» TASK DATA

○ ○ ○ ○ ○

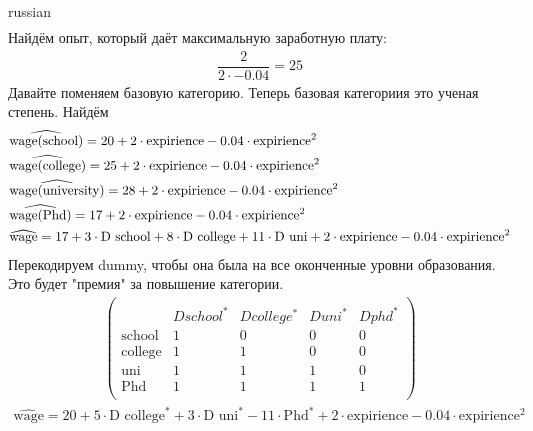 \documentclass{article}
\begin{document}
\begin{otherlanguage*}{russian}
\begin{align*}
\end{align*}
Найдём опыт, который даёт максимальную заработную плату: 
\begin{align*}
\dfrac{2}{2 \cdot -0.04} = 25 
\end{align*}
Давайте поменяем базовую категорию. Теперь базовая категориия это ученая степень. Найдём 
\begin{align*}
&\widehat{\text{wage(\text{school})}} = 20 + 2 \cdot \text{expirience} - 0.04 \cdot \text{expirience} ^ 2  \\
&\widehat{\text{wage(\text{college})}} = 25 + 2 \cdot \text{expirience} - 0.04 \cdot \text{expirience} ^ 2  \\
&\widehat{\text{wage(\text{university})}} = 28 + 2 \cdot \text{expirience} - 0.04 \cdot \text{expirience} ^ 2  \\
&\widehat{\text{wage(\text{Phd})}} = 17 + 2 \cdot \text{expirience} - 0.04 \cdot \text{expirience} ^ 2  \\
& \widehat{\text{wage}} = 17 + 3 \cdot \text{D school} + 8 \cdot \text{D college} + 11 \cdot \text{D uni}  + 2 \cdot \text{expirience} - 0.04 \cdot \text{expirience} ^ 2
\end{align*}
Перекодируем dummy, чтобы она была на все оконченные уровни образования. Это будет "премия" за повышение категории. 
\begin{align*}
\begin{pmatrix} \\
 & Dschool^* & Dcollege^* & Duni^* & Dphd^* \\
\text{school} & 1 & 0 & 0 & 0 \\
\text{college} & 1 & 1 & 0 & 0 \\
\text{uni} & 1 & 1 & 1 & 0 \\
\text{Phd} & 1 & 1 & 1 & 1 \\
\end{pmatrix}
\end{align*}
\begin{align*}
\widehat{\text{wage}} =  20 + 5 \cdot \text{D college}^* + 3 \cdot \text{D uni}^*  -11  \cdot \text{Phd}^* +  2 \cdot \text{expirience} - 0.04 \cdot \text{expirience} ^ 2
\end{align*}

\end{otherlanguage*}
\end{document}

○ ○ ○ ○ ○

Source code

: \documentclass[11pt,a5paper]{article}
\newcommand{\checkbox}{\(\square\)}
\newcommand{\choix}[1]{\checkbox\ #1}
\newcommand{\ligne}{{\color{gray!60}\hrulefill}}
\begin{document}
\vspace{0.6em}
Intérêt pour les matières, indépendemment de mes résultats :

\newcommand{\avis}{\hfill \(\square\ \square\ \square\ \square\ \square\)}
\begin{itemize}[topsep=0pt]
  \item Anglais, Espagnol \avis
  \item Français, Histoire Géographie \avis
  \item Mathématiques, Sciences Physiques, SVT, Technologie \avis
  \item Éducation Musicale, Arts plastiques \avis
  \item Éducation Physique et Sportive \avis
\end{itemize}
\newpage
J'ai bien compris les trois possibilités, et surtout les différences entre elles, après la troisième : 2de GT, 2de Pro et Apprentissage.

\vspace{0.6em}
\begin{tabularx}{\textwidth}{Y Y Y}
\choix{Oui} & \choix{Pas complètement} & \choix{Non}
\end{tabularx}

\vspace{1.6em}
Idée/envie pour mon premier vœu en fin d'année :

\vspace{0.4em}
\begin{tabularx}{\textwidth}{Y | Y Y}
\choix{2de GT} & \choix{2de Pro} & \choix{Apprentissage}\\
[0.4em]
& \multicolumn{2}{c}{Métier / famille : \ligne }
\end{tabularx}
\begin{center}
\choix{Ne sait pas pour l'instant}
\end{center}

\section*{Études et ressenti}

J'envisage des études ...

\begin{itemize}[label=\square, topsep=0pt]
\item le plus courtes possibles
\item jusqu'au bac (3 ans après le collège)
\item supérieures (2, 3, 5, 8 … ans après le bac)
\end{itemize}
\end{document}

○ ○ ○ ○ ○

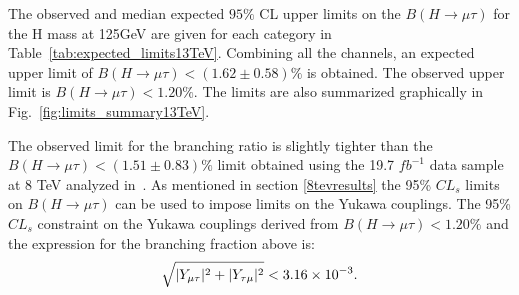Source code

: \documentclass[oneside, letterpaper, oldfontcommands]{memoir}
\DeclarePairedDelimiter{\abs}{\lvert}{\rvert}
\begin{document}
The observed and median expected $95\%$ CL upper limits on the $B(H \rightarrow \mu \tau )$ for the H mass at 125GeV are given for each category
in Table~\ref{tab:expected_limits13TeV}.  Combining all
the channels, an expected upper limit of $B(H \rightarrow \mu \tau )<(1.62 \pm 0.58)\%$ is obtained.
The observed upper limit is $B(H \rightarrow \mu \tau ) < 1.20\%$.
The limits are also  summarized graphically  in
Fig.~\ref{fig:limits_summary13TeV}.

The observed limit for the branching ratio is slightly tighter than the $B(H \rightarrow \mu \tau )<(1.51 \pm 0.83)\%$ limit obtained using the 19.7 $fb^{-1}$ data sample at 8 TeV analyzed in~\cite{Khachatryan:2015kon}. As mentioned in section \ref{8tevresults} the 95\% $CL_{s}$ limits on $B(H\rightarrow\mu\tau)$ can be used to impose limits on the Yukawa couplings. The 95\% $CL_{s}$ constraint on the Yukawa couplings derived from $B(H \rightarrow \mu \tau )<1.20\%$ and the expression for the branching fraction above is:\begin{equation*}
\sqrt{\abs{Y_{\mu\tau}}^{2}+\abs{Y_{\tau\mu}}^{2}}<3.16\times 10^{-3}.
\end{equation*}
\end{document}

○ ○ ○ ○ ○

» WORK TO COMPLETE
Which lines in the data hold the string "expirience"? Copy each of them.

» ANSWER FOR THE TASK
&\widehat{\text{wage(\text{school})}} = 20 + 2 \cdot \text{expirience} - 0.04 \cdot \text{expirience} ^ 2  \\
&\widehat{\text{wage(\text{college})}} = 25 + 2 \cdot \text{expirience} - 0.04 \cdot \text{expirience} ^ 2  \\
&\widehat{\text{wage(\text{university})}} = 28 + 2 \cdot \text{expirience} - 0.04 \cdot \text{expirience} ^ 2  \\
&\widehat{\text{wage(\text{Phd})}} = 17 + 2 \cdot \text{expirience} - 0.04 \cdot \text{expirience} ^ 2  \\
& \widehat{\text{wage}} = 17 + 3 \cdot \text{D school} + 8 \cdot \text{D college} + 11 \cdot \text{D uni}  + 2 \cdot \text{expirience} - 0.04 \cdot \text{expirience} ^ 2
\widehat{\text{wage}} =  20 + 5 \cdot \text{D college}^* + 3 \cdot \text{D uni}^*  -11  \cdot \text{Phd}^* +  2 \cdot \text{expirience} - 0.04 \cdot \text{expirience} ^ 2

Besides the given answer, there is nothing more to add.